#### [ACTIVITY]
Transcribe exactly the lines from the one holding "Engenharia de Software &" to the end of the data below, including both of those lines and no others.

Source texts of formatted documents:
* * * * * * *
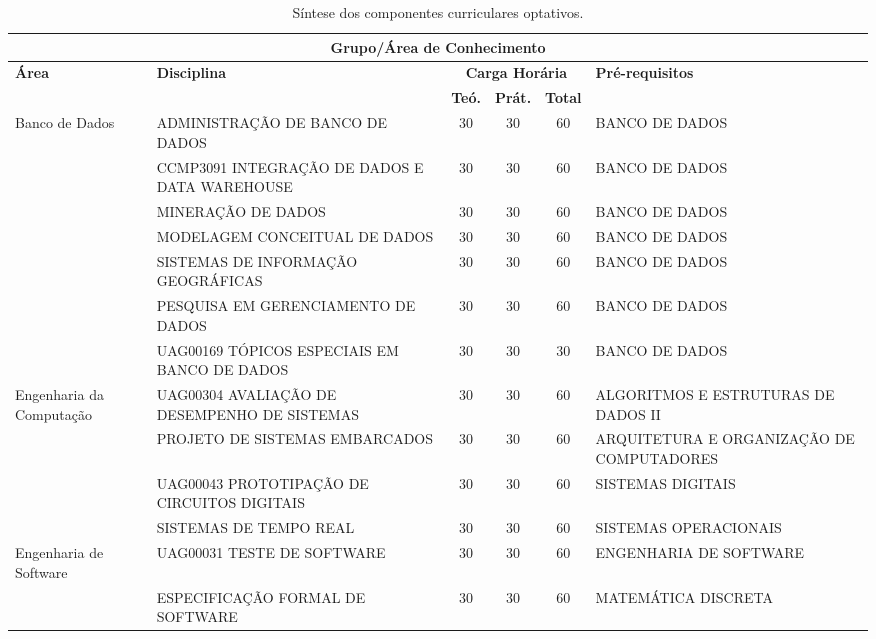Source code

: \documentclass[
	12pt,				%
	openright,			%
  oneside,     %
	a4paper,			%
 hyphens,
	chapter=TITLE,		%
	english,			%
	french,				%
	spanish,			%
	brazil				%
	]{abntex2}
\begin{document}
  \begin{center}
    
    \begin{tiny}
      \begin{longtable}{p{2.5cm}p{5.5cm}cccp{3.3cm}}
        \caption{\label{quadro:sintese-componentes-curriculares-optativos}Síntese dos componentes curriculares optativos.}\\
      \toprule
      \multicolumn{6}{c}{\textbf{Grupo/Área de Conhecimento}} \\ \midrule
      \textbf{Área} & \textbf{Disciplina} & \multicolumn{3}{c}{\textbf{Carga Horária}} & \textbf{Pré-requisitos} \\
      & & \textbf{Teó.} & \textbf{Prát.} & \textbf{Total} & \\
      \midrule
    Banco de Dados & ADMINISTRAÇÃO DE BANCO DE DADOS & 30 & 30 & 60 & BANCO DE DADOS \\ \cline{2-6}
      & CCMP3091 INTEGRAÇÃO DE DADOS E DATA WAREHOUSE & 30 & 30 & 60 & BANCO DE DADOS \\ \cline{2-6}
      & MINERAÇÃO DE DADOS & 30 & 30 & 60 & BANCO DE DADOS \\ \cline{2-6}
      & MODELAGEM CONCEITUAL DE DADOS & 30 & 30 & 60 & BANCO DE DADOS \\ \cline{2-6}
      & SISTEMAS DE INFORMAÇÃO GEOGRÁFICAS & 30 & 30 & 60 & BANCO DE DADOS \\ \cline{2-6}
      & PESQUISA EM GERENCIAMENTO DE DADOS & 30 & 30 & 60 & BANCO DE DADOS \\ \cline{2-6}
      & UAG00169 TÓPICOS ESPECIAIS EM BANCO DE DADOS & 30 & 30 & 30 & BANCO DE DADOS \\ \midrule
    Engenharia da Computação & UAG00304 AVALIAÇÃO DE DESEMPENHO DE SISTEMAS & 30 & 30 & 60 & ALGORITMOS E ESTRUTURAS DE DADOS II \\ \cline{2-6}
      & PROJETO DE SISTEMAS EMBARCADOS & 30 & 30 & 60 & ARQUITETURA E ORGANIZAÇÃO DE COMPUTADORES \\ \cline{2-6}
      & UAG00043 PROTOTIPAÇÃO DE CIRCUITOS DIGITAIS & 30 & 30 & 60 & SISTEMAS DIGITAIS \\ \cline{2-6}
      & SISTEMAS DE TEMPO REAL & 30 & 30 & 60 & SISTEMAS OPERACIONAIS \\ \midrule
      Engenharia de Software & UAG00031 TESTE DE SOFTWARE & 30 & 30 & 60 & ENGENHARIA DE SOFTWARE \\ \cline{2-6}
      & ESPECIFICAÇÃO FORMAL DE SOFTWARE & 30 & 30 & 60 & MATEMÁTICA DISCRETA \\ \cline{2-6}

\end{longtable}
\end{tiny}
\end{center}
\end{document}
* * * * * * *
#### [OUTPUT FOR THIS EXERCISE]
      Engenharia de Software & UAG00031 TESTE DE SOFTWARE & 30 & 30 & 60 & ENGENHARIA DE SOFTWARE \\ \cline{2-6}
      & ESPECIFICAÇÃO FORMAL DE SOFTWARE & 30 & 30 & 60 & MATEMÁTICA DISCRETA \\ \cline{2-6}

\end{longtable}
\end{tiny}
\end{center}
\end{document}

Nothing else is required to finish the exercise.